What they should have done is created "Groups", and thrown out schemas and role and just allow you to tier groups of groups in any combination you like, then at each tier tell the system if permissions are inherited, denied, or overwritten with custom ones. This would have been so much more intuitive and allowed DBA's to better control who the real owners are on those objects. Right now its implied in most cases the dbo default SQL Server user has those rights....not the user.
I think schemas are like a lot of new features (whether to SQL Server or any other software tool). You need to carefully evaluate whether the benefit of adding it to your development kit offsets the loss of simplicity in design and implementation.
It looks to me like schemas are roughly equivalent to optional namespaces. If you're in a situation where object names are colliding and the granularity of permissions is not fine enough, here's a tool. (I'd be inclined to say there might be design issues that should be dealt with at a more fundamental level first.)
The problem can be that, if it's there, some developers will start casually using it for short-term benefit; and once it's in there it can become kudzu.
In SQL Server 2000, objects created were linked to that particular user, like if a user, say
Sam creates an object, say, Employees, that table would appear like: Sam.Employees. What
about if Sam is leaving the compnay or moves to so other business area. As soon you delete
the user Sam, what would happen to Sam.Employees table? Probably, you would have to change
the ownership first from Sam.Employees to dbo.Employess. Schema provides a solution to
overcome this problem. Sam can create all his object within a schemam such as Emp_Schema.
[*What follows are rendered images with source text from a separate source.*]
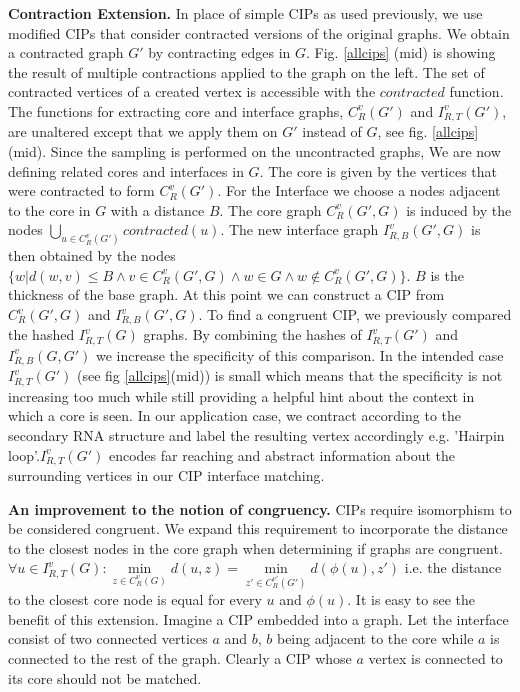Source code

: \documentclass{article}
\begin{document}
\textbf{Contraction Extension.}
In place of simple CIPs as used previously,
we use modified CIPs that consider contracted versions
of the original graphs. We obtain a contracted graph $G'$ by contracting edges
in $G$. Fig. \ref{allcips} (mid) is showing the result of multiple contractions
applied to the graph on the left. The set of contracted vertices of a
created vertex is accessible with the $contracted$ function.
The functions for extracting core and interface graphs, 
$C_{R}^v(G')$ and $I_{R,T}^v(G')$, are unaltered except that we apply them
on $G'$ instead of $G$, see fig. \ref{allcips}(mid).
Since the sampling is performed on the uncontracted graphs,
We are now defining related cores and interfaces in $G$.
The core is given by the vertices that were contracted to form $C_{R}^v(G')$.
For the Interface we choose a nodes adjacent to the core in $G$ with a
distance $B$.
The core graph $C_{R}^v(G',G)$ is induced by the nodes 
$\bigcup\limits_{u \in C_R^v(G')} contracted(u)$.
The new interface graph $I_{R,B}^v(G',G)$ is then obtained by the nodes 
$\{ w | d(w,v) \leq B \wedge v\in C_R^v(G',G) \wedge w \in G \wedge w 
\notin C_R^v(G',G) \}$.  $B$ is the thickness of the base graph.
At this point we can construct a CIP from $C_R^v(G',G)$ and $I_{R,B}^v(G',G)$. 
To find a congruent CIP, we previously compared the hashed $I_{R,T}^v(G)$ 
graphs. By combining the hashes of $I_{R,T}^v(G')$ and $I_{R,B}^v(G,G')$ we
increase the specificity of this comparison.
In the intended case $I_{R,T}^v(G')$ (see fig \ref{allcips}(mid)) is small
which means that the
specificity is not increasing too much while still providing
a helpful hint about the context in which a core is seen.
In our application case, we contract according to the
secondary RNA structure and label the resulting vertex accordingly e.g.
'Hairpin loop'.$I_{R,T}^v(G')$  encodes far reaching and abstract
information about the surrounding vertices in our CIP interface matching.


\textbf{An improvement to the notion of congruency.}
CIPs require isomorphism to be considered congruent.
We expand this requirement to incorporate
the distance to the closest nodes in the core graph when 
determining if graphs are congruent.
$\forall u \in I_{R,T}^v(G) : 
\underset{z \in  C_{R}^v(G)}{\min} d(u,z) = 
\underset{z' \in  C_{R}^{v'}(G')}{\min} d(\phi(u),z') $ i.e. the distance 
to the closest core node is equal for every
$u$ and $\phi(u)$.
It is easy to see the benefit of this extension.
Imagine a CIP embedded into a graph. Let the interface consist of
two connected vertices $a$ and $b$, $b$ being adjacent to the core while
$a$ is connected to the rest of the graph.
Clearly a CIP whose $a$ vertex is connected to its core should not be matched.
\end{document}
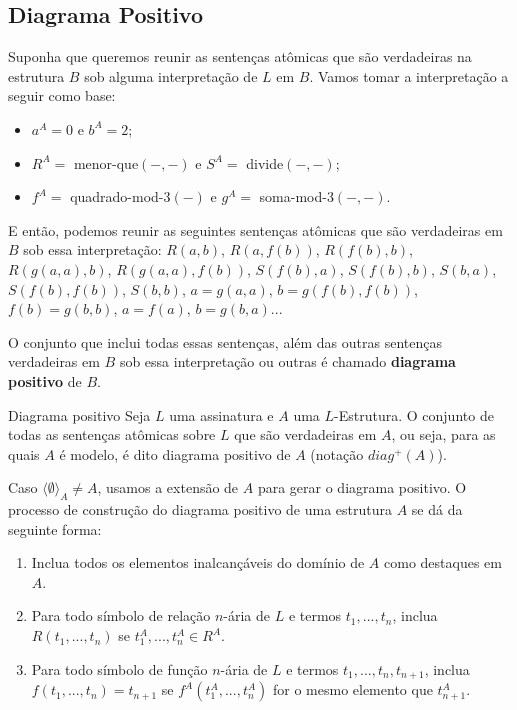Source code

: \subsection{Diagrama Positivo}
Suponha que queremos reunir as sentenças atômicas que são verdadeiras na estrutura $B$ sob alguma interpretação de $L$ em $B$. Vamos tomar a interpretação a seguir como base:
\begin{itemize}
    \item $a^A = 0$ e $b^A = 2$;
    \item $R^A =$ menor-que$(-,-)$ e $S^A =$ divide$(-,-)$;
    \item $f^A =$ quadrado-mod-3$(-)$ e $g^A =$ soma-mod-3$(-,-)$.
\end{itemize}
E então, podemos reunir as seguintes sentenças atômicas que são verdadeiras em $B$ sob essa interpretação: $R(a,b)$, $R(a, f(b))$, $R(f(b), b)$, $R(g(a,a), b)$, $R(g(a,a), f(b))$, $S(f(b), a)$, $S(f(b), b)$, $S(b, a)$, $S(f(b),f(b))$, $S(b,b)$, $a = g(a,a)$, $b = g(f(b),f(b))$, $f(b) = g(b,b)$, $a = f(a)$, $b = g(b, a)$...

O conjunto que inclui todas essas sentenças, além das outras sentenças verdadeiras em $B$ sob essa interpretação ou outras é chamado \textbf{diagrama positivo} de $B$.
\begin{definition}{Diagrama positivo}
    Seja $L$ uma assinatura e $A$ uma $L$-Estrutura. O conjunto de todas as sentenças atômicas sobre $L$ que são verdadeiras em $A$, ou seja, para as quais $A$ é modelo, é dito diagrama positivo de $A$ (notação $diag^+(A)$).

    Caso $\langle \emptyset\rangle_A \neq A$, usamos a extensão de $A$ para gerar o diagrama positivo.
    O processo de construção do diagrama positivo de uma estrutura $A$ se dá da seguinte forma:
    \begin{enumerate}
        \item Inclua todos os elementos inalcançáveis do domínio de $A$ como destaques em $A$.
        \item Para todo símbolo de relação $n$-ária de $L$ e termos $t_1,...,t_n$, inclua $R(t_1,...,t_n)$ se $t_1^A,...,t_n^A \in R^A$.
        \item Para todo símbolo de função $n$-ária de $L$ e termos $t_1,...,t_n,t_{n+1}$, inclua $f(t_1,...,t_n) = t_{n+1}$ se $f^A(t_1^A,...,t_n^A)$ for o mesmo elemento que $t_{n+1}^A$.
    \end{enumerate}
\end{definition}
Now, if he creates an object Employees within Emp_Schema then the object would be
referred to as Emp_Schema.Employees. Even if the user account Sam needs to be deleted, the
schema would not be affected.
development - each of our devs get their own schema as a sandbox to play in.
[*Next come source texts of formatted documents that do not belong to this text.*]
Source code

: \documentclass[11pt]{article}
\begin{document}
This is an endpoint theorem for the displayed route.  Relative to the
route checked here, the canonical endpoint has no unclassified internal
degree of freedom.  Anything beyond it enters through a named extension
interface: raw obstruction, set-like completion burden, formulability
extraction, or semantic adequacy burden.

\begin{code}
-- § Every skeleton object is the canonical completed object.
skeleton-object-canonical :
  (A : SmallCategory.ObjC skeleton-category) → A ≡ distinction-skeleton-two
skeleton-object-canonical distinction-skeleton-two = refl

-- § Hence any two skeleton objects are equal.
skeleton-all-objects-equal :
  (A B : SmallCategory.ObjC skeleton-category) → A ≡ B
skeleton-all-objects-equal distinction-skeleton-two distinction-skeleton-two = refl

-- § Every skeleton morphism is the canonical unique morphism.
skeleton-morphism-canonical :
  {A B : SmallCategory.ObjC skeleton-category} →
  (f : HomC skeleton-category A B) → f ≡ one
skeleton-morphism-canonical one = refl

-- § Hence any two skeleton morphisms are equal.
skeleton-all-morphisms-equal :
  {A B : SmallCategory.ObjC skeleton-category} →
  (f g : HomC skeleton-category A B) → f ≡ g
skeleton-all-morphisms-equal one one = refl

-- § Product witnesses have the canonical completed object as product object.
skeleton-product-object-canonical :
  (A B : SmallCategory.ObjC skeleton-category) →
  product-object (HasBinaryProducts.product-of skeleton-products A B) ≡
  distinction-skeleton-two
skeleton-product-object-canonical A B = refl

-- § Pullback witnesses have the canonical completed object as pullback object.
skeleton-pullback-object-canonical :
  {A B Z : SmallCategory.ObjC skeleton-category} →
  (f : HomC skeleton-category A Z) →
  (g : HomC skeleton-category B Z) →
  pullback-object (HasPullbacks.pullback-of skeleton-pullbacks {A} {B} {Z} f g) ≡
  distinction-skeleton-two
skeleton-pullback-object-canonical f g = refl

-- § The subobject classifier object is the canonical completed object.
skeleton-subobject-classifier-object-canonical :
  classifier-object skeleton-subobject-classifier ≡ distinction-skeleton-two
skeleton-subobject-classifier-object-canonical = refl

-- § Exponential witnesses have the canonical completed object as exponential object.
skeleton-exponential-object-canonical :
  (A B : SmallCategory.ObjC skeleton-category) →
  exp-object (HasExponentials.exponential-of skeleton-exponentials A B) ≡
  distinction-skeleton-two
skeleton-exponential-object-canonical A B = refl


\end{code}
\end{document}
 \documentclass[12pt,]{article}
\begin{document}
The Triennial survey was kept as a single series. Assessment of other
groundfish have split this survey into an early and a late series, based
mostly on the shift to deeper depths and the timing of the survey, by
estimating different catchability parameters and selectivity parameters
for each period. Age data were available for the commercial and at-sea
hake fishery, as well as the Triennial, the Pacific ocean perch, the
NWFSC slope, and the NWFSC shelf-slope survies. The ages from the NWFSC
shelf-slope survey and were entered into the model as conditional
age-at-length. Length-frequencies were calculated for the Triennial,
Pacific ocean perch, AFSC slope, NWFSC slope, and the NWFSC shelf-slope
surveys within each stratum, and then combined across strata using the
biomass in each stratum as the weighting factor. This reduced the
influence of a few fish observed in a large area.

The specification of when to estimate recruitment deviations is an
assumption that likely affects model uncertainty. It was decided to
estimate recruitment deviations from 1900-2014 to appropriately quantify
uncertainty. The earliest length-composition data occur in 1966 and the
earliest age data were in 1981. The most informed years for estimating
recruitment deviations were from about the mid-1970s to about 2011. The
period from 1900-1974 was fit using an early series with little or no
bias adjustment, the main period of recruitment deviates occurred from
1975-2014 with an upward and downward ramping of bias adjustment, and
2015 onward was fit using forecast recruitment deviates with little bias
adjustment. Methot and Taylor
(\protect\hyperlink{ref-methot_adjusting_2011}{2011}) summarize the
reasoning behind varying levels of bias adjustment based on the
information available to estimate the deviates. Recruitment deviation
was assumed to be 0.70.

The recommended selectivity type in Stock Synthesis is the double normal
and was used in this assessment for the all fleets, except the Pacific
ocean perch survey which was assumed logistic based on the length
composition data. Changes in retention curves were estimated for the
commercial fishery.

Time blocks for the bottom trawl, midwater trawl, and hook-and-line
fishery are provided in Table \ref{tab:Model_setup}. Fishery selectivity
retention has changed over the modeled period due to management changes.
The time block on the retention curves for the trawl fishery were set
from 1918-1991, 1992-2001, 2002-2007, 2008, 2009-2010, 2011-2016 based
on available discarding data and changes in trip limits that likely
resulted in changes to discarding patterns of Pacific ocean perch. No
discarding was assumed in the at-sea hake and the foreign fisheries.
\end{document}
Here a good implementation example of using schemas with SQL Server. We had several ms-access applications. We wanted to convert those to a ASP.NET App portal. Every ms-access application is written as an App for that portal. Every ms-access application has its own database tables. Some of those are related, we put those in the common dbo schema of SQL Server. The rest gets its own schemas. That way if we want to know what tables belong to an App on the ASP.NET app portal that can easily be navigated, visualised and maintained.